Hedge fund manager David Tepper claimed equity markets are not inflated since the US, European and Chinese economies stood on firm ground. Tepper, who runs Appaloosa Management, stated his views in an interview with Stephanie Ruhle of Bloomberg Television at the Robin Hood Investors Conference held in New York.
Tepper said, "I know there's talk about bubbles, this is not one." Although he remained bullish on stocks in the US, Tepper said the markets may experience a decline of 5% to 10% when the Federal Reserve begins to taper its monthly stimulus program. As a hedge fund, he revealed that his company made a recent bet against US Treasuries.

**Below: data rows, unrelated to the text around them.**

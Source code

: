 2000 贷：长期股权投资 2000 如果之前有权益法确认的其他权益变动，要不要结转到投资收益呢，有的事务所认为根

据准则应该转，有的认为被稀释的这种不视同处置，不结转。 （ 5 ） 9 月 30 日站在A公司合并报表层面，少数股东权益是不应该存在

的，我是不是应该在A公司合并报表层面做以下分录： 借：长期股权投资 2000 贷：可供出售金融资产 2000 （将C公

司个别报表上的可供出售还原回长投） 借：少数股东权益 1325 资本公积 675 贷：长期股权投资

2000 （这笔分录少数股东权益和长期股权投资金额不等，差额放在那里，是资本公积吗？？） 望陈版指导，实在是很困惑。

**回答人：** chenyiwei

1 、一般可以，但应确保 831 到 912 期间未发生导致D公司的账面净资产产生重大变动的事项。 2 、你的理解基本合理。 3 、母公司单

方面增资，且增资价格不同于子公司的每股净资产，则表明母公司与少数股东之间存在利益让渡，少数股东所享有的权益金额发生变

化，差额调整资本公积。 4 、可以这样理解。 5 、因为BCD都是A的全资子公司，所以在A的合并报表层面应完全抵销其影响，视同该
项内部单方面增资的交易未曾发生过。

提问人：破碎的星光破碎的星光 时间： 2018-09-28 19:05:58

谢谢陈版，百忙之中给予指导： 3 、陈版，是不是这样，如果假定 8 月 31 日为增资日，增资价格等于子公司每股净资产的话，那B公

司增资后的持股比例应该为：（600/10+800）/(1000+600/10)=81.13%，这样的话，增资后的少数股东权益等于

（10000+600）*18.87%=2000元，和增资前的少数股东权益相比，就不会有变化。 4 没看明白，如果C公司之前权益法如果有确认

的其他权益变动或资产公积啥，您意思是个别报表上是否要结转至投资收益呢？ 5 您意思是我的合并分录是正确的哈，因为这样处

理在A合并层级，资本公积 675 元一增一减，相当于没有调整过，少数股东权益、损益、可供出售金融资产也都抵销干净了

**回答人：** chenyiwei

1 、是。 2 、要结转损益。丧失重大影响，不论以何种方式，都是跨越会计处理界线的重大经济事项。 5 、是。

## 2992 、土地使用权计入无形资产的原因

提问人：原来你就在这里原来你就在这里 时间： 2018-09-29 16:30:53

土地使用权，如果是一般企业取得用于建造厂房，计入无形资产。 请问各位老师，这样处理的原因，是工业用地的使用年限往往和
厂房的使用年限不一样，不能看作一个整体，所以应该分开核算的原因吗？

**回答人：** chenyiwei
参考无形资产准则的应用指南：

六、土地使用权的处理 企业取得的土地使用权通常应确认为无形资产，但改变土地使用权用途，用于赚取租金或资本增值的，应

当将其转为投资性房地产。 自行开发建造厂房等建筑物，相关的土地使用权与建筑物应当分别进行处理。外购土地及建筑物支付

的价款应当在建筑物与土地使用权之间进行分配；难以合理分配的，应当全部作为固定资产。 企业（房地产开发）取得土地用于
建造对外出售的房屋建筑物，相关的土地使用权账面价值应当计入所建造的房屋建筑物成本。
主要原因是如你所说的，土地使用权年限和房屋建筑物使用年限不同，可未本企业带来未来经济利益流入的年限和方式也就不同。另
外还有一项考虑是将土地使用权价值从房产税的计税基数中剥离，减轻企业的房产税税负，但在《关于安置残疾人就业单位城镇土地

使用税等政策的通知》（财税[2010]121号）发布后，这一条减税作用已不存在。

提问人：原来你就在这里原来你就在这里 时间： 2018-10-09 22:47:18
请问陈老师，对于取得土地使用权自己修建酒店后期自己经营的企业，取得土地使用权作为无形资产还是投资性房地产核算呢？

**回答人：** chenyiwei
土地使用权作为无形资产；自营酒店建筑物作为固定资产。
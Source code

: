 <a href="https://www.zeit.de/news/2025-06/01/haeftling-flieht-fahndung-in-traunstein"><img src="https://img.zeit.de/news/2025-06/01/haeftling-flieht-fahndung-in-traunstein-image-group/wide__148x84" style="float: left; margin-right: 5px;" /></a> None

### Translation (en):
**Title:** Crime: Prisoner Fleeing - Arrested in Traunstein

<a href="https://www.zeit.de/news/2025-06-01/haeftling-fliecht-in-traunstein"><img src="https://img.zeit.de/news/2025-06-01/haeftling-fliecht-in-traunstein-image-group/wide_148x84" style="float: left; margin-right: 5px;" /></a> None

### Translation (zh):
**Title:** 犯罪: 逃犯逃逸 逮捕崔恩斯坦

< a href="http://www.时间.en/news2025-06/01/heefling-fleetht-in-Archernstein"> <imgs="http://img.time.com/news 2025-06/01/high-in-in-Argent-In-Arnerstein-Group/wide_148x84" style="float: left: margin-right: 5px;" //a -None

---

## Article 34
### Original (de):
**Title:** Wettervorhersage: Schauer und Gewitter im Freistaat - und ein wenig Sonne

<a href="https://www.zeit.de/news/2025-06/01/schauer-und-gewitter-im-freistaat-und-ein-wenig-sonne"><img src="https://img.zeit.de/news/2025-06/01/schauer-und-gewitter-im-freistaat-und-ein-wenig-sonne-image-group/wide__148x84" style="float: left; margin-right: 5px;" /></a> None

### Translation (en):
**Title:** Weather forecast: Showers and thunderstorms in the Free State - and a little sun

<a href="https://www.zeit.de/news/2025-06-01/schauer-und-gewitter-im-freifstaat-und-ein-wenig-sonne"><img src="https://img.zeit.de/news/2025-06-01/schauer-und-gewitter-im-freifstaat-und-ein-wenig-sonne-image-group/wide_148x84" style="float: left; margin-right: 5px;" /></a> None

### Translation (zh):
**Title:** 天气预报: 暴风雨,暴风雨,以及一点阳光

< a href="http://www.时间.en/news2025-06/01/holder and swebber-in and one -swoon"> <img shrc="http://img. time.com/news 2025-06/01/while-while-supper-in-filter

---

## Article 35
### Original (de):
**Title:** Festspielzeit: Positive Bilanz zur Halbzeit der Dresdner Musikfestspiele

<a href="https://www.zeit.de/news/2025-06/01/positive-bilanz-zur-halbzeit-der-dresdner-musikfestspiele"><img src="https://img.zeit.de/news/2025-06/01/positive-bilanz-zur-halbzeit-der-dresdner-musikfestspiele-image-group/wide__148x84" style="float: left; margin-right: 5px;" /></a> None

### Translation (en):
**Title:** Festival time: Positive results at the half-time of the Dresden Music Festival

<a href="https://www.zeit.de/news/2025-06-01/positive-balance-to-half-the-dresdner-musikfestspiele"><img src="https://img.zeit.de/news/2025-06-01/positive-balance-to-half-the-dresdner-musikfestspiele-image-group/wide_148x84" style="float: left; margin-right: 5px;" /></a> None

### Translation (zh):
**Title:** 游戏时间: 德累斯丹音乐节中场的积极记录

In January, the 56-year old Tepper said investors should have equities in their portfolio since history has shown that they have always been inexpensive. It's also a good time to own equities since companies did not have a lot of debt and the interest rates were low, Tepper had said. Benchmark Standard & Poor's 500 Index had increased 26% so far this year.
Tepper told Ruhle that his gross returns for the year are "well into the 40s." This compared with the average hedge fund returns of 6.9% from January to October, according to data gathered by Bloomberg. Appaloosa Management based in Short Hills, New Jersey, oversees USD 20 billion of funds.
Tepper also holds a positive view of Japan since the benchmark Topix index has exhibited a low price-to-earnings multiple. He also described the banking industry as "interesting" and said Citigroup Inc shares may go up to as high as USD 70. The stock recently closed at USD 51.73 in New York. Tepper, however, did not state when Citigroup's stock would increase. He also said that he has holdings in lenders in the US and Europe. Tepper also revealed that inflation does not bother him since central banks around the world are more concerned with the possibility of deflation.